What needs to be done: Give the count of lines in the data that include the string "sent", with no added remarks.

Data entries:
──────

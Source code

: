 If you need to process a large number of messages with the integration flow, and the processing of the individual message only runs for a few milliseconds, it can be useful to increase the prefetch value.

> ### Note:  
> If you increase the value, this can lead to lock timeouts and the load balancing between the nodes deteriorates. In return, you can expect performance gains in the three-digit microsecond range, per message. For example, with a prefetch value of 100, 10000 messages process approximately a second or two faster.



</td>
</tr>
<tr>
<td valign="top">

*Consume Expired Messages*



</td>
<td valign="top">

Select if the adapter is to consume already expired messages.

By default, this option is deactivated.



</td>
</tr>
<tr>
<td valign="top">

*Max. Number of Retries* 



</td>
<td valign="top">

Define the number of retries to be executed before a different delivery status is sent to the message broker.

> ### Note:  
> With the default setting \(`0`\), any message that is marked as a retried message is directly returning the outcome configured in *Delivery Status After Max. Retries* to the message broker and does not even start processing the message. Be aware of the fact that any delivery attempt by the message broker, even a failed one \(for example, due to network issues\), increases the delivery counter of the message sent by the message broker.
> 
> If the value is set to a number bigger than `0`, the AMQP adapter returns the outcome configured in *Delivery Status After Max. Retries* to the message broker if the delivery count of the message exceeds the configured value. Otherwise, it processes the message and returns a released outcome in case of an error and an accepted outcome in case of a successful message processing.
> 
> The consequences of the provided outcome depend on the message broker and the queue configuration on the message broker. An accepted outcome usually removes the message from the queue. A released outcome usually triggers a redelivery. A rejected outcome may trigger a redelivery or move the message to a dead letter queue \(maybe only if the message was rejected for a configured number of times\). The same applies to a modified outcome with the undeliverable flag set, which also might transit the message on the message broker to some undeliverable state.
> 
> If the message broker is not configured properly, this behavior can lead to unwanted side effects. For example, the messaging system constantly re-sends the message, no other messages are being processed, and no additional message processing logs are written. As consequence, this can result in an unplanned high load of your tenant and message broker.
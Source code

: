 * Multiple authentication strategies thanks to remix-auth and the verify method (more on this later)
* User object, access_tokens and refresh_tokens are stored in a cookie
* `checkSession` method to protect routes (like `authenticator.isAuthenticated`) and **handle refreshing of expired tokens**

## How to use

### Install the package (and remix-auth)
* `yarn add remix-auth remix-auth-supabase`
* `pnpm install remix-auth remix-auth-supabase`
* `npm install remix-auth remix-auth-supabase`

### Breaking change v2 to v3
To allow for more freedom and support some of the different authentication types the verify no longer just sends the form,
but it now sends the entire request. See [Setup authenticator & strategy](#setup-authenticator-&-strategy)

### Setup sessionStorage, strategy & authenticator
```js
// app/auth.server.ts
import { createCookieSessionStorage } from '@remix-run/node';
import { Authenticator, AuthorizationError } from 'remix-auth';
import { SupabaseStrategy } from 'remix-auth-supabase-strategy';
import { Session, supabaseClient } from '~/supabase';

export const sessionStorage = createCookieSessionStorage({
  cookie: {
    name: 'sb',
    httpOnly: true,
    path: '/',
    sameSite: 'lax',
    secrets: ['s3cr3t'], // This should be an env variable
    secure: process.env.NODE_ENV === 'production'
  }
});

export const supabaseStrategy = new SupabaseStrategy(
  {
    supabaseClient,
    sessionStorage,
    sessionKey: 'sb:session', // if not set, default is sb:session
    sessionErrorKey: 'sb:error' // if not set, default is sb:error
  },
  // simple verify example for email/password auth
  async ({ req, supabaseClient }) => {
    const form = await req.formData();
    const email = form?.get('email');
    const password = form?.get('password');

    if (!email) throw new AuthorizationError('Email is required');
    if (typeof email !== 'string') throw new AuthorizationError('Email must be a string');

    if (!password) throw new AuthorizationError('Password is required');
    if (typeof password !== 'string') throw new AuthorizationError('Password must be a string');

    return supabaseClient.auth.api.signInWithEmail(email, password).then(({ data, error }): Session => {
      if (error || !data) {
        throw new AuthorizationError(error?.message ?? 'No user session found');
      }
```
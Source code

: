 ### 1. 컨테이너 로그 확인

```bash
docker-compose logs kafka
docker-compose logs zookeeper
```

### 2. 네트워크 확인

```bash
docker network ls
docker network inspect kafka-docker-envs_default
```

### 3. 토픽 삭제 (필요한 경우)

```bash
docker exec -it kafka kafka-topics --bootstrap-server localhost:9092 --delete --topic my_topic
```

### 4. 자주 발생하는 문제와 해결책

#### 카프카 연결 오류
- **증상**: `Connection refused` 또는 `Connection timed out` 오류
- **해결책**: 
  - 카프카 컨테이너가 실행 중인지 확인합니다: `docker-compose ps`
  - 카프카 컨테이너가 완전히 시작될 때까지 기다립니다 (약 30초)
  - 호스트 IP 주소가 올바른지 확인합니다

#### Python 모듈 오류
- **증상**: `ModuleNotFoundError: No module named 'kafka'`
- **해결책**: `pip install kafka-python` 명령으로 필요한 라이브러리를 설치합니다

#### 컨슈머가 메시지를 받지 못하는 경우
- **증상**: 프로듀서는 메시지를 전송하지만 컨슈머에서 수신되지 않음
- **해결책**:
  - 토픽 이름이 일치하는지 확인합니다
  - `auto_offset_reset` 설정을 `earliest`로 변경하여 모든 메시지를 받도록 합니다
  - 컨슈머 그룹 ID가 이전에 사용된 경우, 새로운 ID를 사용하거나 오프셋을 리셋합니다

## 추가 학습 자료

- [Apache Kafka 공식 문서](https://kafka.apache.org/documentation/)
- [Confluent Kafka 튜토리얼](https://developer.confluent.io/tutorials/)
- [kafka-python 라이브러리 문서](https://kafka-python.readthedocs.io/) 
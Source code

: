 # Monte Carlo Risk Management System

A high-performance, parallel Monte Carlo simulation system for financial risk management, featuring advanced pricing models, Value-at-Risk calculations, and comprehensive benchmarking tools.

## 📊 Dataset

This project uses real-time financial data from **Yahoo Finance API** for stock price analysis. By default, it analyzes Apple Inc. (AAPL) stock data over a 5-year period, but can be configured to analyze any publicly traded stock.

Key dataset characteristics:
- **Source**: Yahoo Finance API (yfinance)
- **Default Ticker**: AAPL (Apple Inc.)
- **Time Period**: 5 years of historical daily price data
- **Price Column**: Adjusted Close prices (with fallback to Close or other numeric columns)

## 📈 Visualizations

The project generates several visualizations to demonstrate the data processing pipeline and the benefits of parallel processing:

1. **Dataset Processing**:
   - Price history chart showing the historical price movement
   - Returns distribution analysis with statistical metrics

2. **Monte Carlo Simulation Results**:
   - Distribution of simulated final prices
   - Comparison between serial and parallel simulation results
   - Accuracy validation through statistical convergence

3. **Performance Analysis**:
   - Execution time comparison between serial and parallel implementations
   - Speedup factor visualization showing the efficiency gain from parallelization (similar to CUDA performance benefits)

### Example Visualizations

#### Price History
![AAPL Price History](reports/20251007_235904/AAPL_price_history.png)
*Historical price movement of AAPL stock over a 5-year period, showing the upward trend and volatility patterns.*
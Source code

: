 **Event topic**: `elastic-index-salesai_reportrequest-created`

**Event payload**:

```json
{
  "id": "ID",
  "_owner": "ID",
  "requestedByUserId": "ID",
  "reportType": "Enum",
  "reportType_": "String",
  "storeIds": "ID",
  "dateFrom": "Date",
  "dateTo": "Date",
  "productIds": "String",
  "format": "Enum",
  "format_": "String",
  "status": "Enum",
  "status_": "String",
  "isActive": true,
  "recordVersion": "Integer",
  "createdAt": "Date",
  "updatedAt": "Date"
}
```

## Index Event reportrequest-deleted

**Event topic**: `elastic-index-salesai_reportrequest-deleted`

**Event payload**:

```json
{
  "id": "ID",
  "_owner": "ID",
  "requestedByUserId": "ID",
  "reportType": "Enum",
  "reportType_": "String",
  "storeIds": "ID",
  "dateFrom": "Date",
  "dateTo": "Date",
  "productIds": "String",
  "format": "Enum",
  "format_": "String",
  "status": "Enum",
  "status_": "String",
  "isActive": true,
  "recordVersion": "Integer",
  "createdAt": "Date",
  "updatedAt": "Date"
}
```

──────

Result below: 2